Go over the listing below line by line, and return each one holding the string "static".

**Data shown**:
|---|

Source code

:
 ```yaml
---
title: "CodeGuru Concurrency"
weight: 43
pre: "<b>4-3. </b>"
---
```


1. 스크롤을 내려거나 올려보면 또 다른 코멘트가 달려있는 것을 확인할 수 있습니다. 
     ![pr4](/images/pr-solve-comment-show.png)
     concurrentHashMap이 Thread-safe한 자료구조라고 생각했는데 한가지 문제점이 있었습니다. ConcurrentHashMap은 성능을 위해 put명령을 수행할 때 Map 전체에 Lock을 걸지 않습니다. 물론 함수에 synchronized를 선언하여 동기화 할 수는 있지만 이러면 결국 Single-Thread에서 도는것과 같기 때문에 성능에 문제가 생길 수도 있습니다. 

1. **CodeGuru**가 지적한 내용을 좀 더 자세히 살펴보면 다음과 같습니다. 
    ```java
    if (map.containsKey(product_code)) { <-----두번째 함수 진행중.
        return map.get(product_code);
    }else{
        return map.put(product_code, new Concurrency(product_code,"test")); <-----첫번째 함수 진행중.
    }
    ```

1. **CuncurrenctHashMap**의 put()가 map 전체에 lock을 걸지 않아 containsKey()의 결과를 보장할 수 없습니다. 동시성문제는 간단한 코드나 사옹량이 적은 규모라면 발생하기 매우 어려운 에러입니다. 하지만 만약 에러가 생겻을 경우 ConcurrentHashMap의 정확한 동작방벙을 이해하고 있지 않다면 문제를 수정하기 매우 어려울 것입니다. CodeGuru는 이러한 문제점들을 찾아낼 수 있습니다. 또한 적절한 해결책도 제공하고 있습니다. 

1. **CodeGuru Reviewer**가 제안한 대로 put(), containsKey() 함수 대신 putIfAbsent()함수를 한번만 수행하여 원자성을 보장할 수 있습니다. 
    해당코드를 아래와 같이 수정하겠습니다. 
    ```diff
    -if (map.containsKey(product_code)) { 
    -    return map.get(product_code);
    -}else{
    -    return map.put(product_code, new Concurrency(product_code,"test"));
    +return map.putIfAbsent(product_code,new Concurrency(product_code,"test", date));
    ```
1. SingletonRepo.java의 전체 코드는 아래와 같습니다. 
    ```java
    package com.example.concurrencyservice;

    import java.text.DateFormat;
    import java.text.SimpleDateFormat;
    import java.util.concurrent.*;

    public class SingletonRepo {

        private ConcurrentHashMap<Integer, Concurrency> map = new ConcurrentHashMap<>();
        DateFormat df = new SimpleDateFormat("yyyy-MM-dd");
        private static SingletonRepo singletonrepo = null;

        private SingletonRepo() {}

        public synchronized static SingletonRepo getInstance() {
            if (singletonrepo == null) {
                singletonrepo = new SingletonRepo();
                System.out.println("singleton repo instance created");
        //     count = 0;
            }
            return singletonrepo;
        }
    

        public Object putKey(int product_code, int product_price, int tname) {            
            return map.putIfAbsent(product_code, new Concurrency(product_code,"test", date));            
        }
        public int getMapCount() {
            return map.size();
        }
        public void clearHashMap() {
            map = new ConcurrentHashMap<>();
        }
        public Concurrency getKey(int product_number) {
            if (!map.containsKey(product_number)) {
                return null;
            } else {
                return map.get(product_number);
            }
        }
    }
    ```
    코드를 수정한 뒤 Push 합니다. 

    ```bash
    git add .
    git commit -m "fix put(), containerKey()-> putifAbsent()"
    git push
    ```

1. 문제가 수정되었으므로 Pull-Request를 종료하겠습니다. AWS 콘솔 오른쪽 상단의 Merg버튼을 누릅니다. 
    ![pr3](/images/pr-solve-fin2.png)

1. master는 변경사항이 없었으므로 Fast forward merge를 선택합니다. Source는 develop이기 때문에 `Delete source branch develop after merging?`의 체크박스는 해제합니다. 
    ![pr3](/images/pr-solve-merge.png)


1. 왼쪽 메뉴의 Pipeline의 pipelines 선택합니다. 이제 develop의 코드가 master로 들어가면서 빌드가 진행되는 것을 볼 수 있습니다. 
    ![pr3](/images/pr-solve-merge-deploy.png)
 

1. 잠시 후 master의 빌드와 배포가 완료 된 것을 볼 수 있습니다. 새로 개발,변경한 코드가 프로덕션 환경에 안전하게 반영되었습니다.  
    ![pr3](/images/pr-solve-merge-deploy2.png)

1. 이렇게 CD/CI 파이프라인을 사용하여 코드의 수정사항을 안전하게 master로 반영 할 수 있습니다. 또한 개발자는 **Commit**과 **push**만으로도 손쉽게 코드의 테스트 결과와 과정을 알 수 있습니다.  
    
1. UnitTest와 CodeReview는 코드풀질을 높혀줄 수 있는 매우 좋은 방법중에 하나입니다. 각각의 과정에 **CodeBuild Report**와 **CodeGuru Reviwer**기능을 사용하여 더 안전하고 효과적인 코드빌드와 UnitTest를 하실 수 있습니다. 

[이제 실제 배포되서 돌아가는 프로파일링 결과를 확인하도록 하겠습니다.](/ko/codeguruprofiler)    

|---|

**Solution for this problem**:
        private static SingletonRepo singletonrepo = null;
        public synchronized static SingletonRepo getInstance() {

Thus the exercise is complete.